Sinds een paar weken heb ik me verdiept in de beruchte eetbare paddenstoelen. Het blijkt aan de ene kant vrij makkelijk te zijn en aan de andere kant heel moeilijk. De makkelijke kant: er zijn een aantal paddenstoelen heel makkelijk te herkennen en niet te verwarren met giftige soorten. Ze hebben een gekke vorm, kleur of buisjes in plaats van lamellen. De moeilijke kant is dat als je verder dan die makkelijke wilt gaan je echt goed moet kunnen determineren, ze kunnen erg op elkaar lijken door vooral de verschillende stadia waarin ze kunnen groeien (jong, oud..)
Op eetbare paddenstoelen excursie stond al een tijd lang op mijn lijstje.

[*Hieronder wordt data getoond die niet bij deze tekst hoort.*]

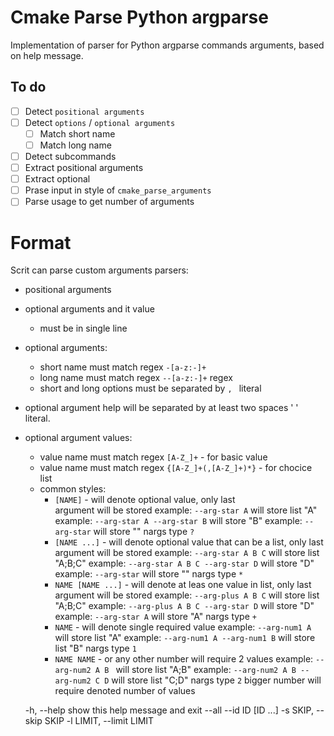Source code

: # Cmake Parse Python argparse

Implementation of parser for Python argparse commands arguments, based on help message.

## To do

- [ ] Detect `positional arguments`
- [ ] Detect `options` / `optional arguments`
    - [ ] Match short name
    - [ ] Match long name
- [ ] Detect subcommands
- [ ] Extract positional arguments
- [ ] Extract optional
- [ ] Prase input in style of `cmake_parse_arguments`
- [ ] Parse usage to get number of arguments

# Format

Scrit can parse custom arguments parsers:

- positional arguments
- optional arguments and it value
    - must be in single line
- optional arguments:
    - short name must match regex `-[a-z:-]+`
    - long name must match regex `--[a-z:-]+` regex
    - short and long options must be separated by `, ` literal
- optional argument help will be separated by at least two spaces '  ' literal. 
- optional argument values:
    - value name must match regex `[A-Z_]+` - for basic value
    - value name must match regex `{[A-Z_]+(,[A-Z_]+)*}` - for chocice list
    - common styles:
        - `[NAME]` - will denote optional value, only last    
        argument will be stored
        example: `--arg-star A` will store list "A"
        example: `--arg-star A --arg-star B` will store "B"
        example: `--arg-star` will store ""
        nargs type `?`
        - `[NAME ...]` - will denote optional value that can be a list, only last    
        argument will be stored
        example: `--arg-star A B C` will store list "A;B;C"
        example: `--arg-star A B C --arg-star D` will store "D"
        example: `--arg-star` will store ""
        nargs type `*`
        - `NAME [NAME ...]` - will denote at leas one value in list, only last argument will be stored
        example: `--arg-plus A B C` will store list "A;B;C"
        example: `--arg-plus A B C --arg-star D` will store "D"
        example: `--arg-star A` will store "A"
        nargs type `+`
        - `NAME` - will denote single required value
        example: `--arg-num1 A` will store list "A"
        example: `--arg-num1 A --arg-num1 B` will store list "B"
        nargs type `1`
        - `NAME NAME` - or any other number will require 2 values 
        example: `--arg-num2 A B ` will store list "A;B"
        example: `--arg-num2 A B --arg-num2 C D` will store list "C;D"
        nargs type `2` bigger number will require denoted number of values   

  
  -h, --help            show this help message and exit
  --all
  --id ID [ID ...]
  -s SKIP, --skip SKIP
  -l LIMIT, --limit LIMIT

Gisteren liet Roberto (aka Rob de Wildplukker) ons in het bos van Emmen veel verschillende paddenstoelen zien. Vier uur lang hebben we rondgedwaald en talloze paddenstoelen gezien. Eetbare maar ook veel ongenietbare of giftige. De dodelijke(!) knolamaniet hebben we talloze keren voorbij zien komen, zo’n onschuldig paddenstoeltje met zo’n schuldige inhoud.
De dodelijk giftige knolamaniet
Het fijne aan een paddenstoelen excursie is dat alles tot leven komt. Je kunt er over lezen en zelf in het bos gaan zoeken maar een gids weet precies waar ze kunnen staan, waar je ze aan kunt herkennen en waar je op moet letten.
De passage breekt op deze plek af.